#### EXERCISE AIM:
In the data below, the answer is the run of lines from the line containing "You can purchase" through the line containing "# Special thanks", both included; print it exactly and nothing else.

(Saved data entries)
═══

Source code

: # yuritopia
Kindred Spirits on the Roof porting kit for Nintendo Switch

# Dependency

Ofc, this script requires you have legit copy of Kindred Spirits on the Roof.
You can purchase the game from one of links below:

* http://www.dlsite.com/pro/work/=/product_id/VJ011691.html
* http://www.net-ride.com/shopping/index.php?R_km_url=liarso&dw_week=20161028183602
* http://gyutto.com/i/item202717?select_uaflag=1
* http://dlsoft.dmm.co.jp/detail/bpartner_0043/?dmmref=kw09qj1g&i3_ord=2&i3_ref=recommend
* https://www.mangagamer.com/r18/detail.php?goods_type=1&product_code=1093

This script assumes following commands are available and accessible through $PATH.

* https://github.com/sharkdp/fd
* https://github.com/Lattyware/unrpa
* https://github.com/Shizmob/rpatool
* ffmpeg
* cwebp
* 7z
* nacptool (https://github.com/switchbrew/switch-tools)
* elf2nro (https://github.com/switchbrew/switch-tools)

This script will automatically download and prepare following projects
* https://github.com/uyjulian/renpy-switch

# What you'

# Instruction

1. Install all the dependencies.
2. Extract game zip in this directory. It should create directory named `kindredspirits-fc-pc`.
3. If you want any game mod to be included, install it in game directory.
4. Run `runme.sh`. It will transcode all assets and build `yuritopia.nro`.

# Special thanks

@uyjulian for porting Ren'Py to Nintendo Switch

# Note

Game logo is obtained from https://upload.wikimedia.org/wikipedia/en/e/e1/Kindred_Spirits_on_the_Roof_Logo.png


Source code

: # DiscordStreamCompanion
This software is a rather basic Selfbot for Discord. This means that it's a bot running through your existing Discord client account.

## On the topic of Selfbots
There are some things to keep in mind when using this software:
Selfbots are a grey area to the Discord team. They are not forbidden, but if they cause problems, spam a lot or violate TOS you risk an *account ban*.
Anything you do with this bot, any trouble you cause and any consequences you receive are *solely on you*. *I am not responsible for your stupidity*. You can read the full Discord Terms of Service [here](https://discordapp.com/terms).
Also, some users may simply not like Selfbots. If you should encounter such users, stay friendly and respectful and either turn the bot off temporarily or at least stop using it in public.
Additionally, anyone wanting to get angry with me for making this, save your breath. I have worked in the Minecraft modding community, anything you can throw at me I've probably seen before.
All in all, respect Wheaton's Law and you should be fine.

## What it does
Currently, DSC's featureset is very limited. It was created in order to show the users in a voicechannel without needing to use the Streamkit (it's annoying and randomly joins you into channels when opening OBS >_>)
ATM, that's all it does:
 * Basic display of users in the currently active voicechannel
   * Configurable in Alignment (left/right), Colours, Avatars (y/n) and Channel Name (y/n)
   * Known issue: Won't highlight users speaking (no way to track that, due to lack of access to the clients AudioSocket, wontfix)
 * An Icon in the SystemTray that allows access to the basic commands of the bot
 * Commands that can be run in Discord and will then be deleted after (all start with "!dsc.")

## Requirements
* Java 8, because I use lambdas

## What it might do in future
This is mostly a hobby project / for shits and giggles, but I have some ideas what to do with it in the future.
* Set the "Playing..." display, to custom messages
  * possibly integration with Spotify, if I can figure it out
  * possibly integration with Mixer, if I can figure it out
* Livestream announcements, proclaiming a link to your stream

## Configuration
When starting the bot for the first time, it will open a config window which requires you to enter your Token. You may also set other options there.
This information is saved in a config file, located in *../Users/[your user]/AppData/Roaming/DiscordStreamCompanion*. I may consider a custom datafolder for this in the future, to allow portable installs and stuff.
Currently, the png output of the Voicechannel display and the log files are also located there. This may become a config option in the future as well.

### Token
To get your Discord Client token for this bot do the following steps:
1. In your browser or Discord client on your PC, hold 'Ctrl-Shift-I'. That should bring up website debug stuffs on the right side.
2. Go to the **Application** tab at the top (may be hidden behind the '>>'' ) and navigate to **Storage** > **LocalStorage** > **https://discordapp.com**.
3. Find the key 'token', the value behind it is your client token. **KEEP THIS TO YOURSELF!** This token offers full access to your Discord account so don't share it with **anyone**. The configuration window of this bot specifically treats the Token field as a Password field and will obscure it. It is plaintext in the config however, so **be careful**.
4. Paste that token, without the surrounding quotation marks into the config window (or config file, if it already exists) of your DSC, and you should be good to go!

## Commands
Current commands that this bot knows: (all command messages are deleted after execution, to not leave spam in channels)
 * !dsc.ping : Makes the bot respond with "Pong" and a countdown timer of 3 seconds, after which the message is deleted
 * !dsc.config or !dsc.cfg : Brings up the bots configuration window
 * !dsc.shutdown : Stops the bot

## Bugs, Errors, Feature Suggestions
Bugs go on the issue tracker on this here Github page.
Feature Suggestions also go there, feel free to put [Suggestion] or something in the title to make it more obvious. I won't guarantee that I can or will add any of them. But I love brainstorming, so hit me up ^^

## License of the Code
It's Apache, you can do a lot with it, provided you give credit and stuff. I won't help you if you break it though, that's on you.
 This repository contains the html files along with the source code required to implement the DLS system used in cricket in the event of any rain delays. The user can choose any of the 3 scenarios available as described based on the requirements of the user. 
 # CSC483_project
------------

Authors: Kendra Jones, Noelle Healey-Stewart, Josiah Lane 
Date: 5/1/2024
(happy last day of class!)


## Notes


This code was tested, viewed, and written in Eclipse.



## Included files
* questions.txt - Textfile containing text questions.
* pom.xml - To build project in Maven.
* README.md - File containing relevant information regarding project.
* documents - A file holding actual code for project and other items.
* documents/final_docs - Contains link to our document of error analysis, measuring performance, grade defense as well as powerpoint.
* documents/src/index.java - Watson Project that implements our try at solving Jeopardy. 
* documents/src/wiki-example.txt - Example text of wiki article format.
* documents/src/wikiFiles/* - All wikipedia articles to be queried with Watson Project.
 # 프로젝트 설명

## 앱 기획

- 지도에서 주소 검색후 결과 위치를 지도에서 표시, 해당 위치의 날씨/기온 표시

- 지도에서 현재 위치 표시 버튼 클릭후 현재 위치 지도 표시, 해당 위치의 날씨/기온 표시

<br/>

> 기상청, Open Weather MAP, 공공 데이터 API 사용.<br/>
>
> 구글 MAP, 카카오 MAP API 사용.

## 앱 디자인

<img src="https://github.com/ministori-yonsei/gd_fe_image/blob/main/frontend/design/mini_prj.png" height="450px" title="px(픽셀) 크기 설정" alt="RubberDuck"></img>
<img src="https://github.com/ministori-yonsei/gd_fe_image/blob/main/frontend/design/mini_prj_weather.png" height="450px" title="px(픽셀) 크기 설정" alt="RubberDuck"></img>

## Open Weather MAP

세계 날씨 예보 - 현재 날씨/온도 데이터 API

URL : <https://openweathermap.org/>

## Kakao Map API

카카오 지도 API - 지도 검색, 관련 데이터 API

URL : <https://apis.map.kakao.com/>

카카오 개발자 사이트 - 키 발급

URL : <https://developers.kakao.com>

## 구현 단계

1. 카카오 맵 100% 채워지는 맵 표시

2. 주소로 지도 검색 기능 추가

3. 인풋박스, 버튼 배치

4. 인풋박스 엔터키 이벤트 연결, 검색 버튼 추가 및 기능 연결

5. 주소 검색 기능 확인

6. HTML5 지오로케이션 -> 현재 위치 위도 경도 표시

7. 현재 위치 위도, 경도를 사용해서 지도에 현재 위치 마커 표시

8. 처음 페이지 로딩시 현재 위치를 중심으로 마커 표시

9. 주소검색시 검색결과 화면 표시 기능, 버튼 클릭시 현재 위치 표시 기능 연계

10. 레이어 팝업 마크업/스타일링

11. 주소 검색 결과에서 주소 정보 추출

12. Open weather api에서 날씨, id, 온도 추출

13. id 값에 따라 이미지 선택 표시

═══

#### RESPONSE AREA:
You can purchase the game from one of links below:

* http://www.dlsite.com/pro/work/=/product_id/VJ011691.html
* http://www.net-ride.com/shopping/index.php?R_km_url=liarso&dw_week=20161028183602
* http://gyutto.com/i/item202717?select_uaflag=1
* http://dlsoft.dmm.co.jp/detail/bpartner_0043/?dmmref=kw09qj1g&i3_ord=2&i3_ref=recommend
* https://www.mangagamer.com/r18/detail.php?goods_type=1&product_code=1093

This script assumes following commands are available and accessible through $PATH.

* https://github.com/sharkdp/fd
* https://github.com/Lattyware/unrpa
* https://github.com/Shizmob/rpatool
* ffmpeg
* cwebp
* 7z
* nacptool (https://github.com/switchbrew/switch-tools)
* elf2nro (https://github.com/switchbrew/switch-tools)

This script will automatically download and prepare following projects
* https://github.com/uyjulian/renpy-switch

# What you'

# Instruction

1. Install all the dependencies.
2. Extract game zip in this directory. It should create directory named `kindredspirits-fc-pc`.
3. If you want any game mod to be included, install it in game directory.
4. Run `runme.sh`. It will transcode all assets and build `yuritopia.nro`.

# Special thanks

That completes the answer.